[PROVIDED RECORDS]:
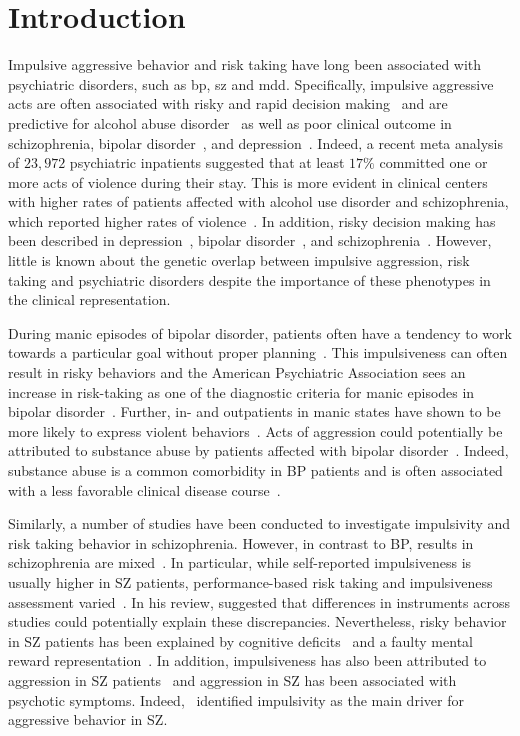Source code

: \section{Introduction}
\label{sec:uk_biobank_psych_introduction}

Impulsive aggressive behavior and risk taking have long been associated with psychiatric disorders, such as \acrfull{bp}, \acrfull{sz} and \acrfull{mdd}.
Specifically, impulsive aggressive acts are often associated with risky and rapid decision making~\cite{Moeller2001} and are predictive for alcohol abuse disorder~\cite{Courtney2012} as well as poor clinical outcome in schizophrenia, bipolar disorder~\cite{Gut-Fayand2001}, and depression~\cite{Dutton2013}.
Indeed, a recent meta analysis of $23,972$ psychiatric inpatients suggested that at least $17\%$ committed one or more acts of violence during their stay.
This is more evident in clinical centers with higher rates of patients affected with alcohol use disorder and schizophrenia, which reported higher rates of violence~\cite{Iozzino2015}. 
In addition, risky decision making has been described in depression~\cite{Wilson2010}, bipolar disorder~\cite{Johnson2012}, and schizophrenia~\cite{Cheng2012}.
However, little is known about the genetic overlap between impulsive aggression, risk taking and psychiatric disorders despite the importance of these phenotypes in the clinical representation.

During manic episodes of bipolar disorder, patients often have a tendency to work towards a particular goal without proper planning~\cite{Johnson2012}.
This impulsiveness can often result in risky behaviors and the American Psychiatric Association sees an increase in risk-taking as one of the diagnostic criteria for manic episodes in bipolar disorder~\cite{APA1994,AmericanPsychiatricAssociation2013}.
Further, in- and outpatients in manic states have shown to be more likely to express violent behaviors~\cite{Ballester2012}.
Acts of aggression could potentially be attributed to substance abuse by patients affected with bipolar disorder~\cite{Fazel2010}.
Indeed, substance abuse is a common comorbidity in BP patients and is often associated with a less favorable clinical disease course~\cite{Cassidy2001}.

Similarly, a number of studies have been conducted to investigate impulsivity and risk taking behavior in schizophrenia.
However, in contrast to BP, results in schizophrenia are mixed~\cite{Reddy2014}.
In particular, while self-reported impulsiveness is usually higher in SZ patients, performance-based risk taking and impulsiveness assessment varied~\cite{Ouzir2013}.
In his review, \citet{Ouzir2013} suggested that differences in instruments across studies could potentially explain these discrepancies.
Nevertheless, risky behavior in SZ patients has been explained by cognitive deficits~\cite{Cheng2012} and a faulty mental reward representation~\cite{Heerey2011}.
In addition, impulsiveness has also been attributed to aggression in SZ patients~\cite{Hoptman2015} and aggression in SZ has been associated with psychotic symptoms.
Indeed,~\citet{Hoptman2015} identified impulsivity as the main driver for aggressive behavior in SZ\@.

[WHAT IS BEING ASKED]:
Copy out each line of the data that includes the string "citet".

[COMPLETED EXERCISE]:
In his review, \citet{Ouzir2013} suggested that differences in instruments across studies could potentially explain these discrepancies.
Indeed,~\citet{Hoptman2015} identified impulsivity as the main driver for aggressive behavior in SZ\@.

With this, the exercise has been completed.